There are three, five or seven simple gates that you need to learn about, depending on how you want to count them (you will see why in a moment). With these simple gates you can build combinations that will implement any digital component you can imagine. These gates are going to seem a little dry here, and incredibly simple, but we will see some interesting combinations in the following sections that will make them a lot more inspiring. If you have not done so already, reading How Bits and Bytes Work would be helpful before proceeding.

### NOT Gate

The simplest possible gate is called an "inverter," or a NOT gate. It takes one bit as input and produces as output its opposite. The logic table is:

### A Q

0 1

1 0

The NOT gate has one input called **A** and one output called **Q** ("Q" is used for the output because if you used "O," you would easily confuse it with zero). The table shows how the gate behaves. When you apply a 0 to A, Q produces a 1. When you apply a 1 to A, Q produces a 0. Simple.

### AND Gate

The AND gate performs a logical "and" operation on two inputs, A and B:

### A B Q

0 0 0

0 1 0

1 0 0

1 1 1

The idea behind an AND gate is, "If A **AND** B are both 1, then Q should be 1." You can see that behavior in the logic table for the gate.
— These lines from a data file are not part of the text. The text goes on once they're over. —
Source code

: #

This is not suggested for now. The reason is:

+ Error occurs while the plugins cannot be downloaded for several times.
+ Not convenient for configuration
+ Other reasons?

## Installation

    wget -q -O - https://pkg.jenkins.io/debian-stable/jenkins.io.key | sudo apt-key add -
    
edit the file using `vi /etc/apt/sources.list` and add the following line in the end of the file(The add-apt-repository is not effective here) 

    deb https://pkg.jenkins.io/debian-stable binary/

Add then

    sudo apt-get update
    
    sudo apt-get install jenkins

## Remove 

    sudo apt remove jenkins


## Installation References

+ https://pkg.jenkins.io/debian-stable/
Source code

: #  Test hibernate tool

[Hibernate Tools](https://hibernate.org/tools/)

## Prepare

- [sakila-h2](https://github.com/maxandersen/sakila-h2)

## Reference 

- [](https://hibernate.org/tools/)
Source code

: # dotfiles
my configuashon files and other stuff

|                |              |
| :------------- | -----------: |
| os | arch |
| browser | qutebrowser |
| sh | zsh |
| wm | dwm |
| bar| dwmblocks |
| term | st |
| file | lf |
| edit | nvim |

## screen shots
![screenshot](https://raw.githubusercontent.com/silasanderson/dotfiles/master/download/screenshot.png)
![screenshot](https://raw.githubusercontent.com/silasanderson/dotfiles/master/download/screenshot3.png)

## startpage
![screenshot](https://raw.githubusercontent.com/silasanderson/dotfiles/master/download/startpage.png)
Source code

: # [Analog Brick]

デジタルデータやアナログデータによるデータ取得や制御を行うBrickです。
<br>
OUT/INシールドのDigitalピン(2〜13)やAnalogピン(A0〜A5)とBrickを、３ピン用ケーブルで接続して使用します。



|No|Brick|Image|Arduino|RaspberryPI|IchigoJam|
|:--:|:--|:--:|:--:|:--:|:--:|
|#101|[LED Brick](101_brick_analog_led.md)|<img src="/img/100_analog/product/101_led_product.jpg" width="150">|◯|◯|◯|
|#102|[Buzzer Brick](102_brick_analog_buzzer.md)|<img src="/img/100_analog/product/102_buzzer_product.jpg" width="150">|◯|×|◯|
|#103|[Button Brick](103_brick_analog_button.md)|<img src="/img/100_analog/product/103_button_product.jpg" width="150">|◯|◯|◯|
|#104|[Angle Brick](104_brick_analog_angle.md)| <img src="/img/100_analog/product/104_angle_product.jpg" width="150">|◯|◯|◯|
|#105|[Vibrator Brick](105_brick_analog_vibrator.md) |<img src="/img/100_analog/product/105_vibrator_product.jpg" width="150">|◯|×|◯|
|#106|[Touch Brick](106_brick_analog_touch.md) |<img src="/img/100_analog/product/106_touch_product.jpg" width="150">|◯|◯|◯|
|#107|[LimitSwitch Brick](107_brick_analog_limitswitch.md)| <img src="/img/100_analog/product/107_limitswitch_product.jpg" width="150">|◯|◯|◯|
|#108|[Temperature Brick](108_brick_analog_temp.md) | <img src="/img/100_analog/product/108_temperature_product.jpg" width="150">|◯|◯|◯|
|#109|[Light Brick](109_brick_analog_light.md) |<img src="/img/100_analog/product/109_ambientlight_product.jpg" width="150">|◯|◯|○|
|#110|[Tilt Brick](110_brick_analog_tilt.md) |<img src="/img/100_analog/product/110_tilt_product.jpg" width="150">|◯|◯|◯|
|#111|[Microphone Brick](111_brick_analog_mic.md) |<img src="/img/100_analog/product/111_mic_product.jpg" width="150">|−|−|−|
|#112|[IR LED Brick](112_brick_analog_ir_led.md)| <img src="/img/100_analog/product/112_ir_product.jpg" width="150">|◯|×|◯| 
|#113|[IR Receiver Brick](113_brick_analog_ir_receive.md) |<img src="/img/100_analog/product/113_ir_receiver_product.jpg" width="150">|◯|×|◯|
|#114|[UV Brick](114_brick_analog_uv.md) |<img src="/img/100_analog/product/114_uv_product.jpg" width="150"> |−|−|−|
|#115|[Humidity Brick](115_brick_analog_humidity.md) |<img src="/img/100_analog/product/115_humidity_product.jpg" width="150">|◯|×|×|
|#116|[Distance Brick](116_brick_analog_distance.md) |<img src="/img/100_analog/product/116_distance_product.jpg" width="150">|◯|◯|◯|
You read this table row by row, like this:

### A B Q

0 0 0 *If A is 0 AND B is 0, Q is 0.*

0 1 0 *If A is 0 AND B is 1, Q is 0.*

1 0 0 *If A is 1 AND B is 0, Q is 0*.

1 1 1 *If A is 1 AND B is 1, Q is 1.*

### OR Gate

The next gate is an OR gate. Its basic idea is, "If A is 1 **OR** B is 1 (or both are 1), then Q is 1."

### A B Q

0 0 0

0 1 1

1 0 1

1 1 1

Those are the three basic gates (that's one way to count them). It is quite common to recognize two others as well: the **NAND** and the **NOR** gate. These two gates are simply combinations of an AND or an OR gate with a NOT gate. If you include these two gates, then the count rises to five. Here's the basic operation of NAND and NOR gates -- you can see they are simply inversions of AND and OR gates:

### NOR Gate

### A B Q

0 0 1

0 1 0

1 0 0

1 1 0

### NAND Gate

A B Q

0 0 1

0 1 1

1 0 1

1 1 0

The final two gates that are sometimes added to the list are the **XOR** and **XNOR** gates, also known as "exclusive or" and "exclusive nor" gates, respectively. Here are their tables:

### XOR Gate

### A B Q

0 0 0

0 1 1

1 0 1

1 1 0

### XNOR Gate

### A B Q

0 0 1

0 1 0

1 0 0

1 1 1

The idea behind an XOR gate is, "If either A **OR** B is 1, but **NOT** both, Q is 1." The reason why XOR might not be included in a list of gates is because you can implement it easily using the original three gates listed.

If you try all four different patterns for A and B and trace them through the circuit, you will find that Q behaves like an XOR gate. Since there is a well-understood symbol for XOR gates, it is generally easier to think of XOR as a "standard gate" and use it in the same way as AND and OR in circuit diagrams.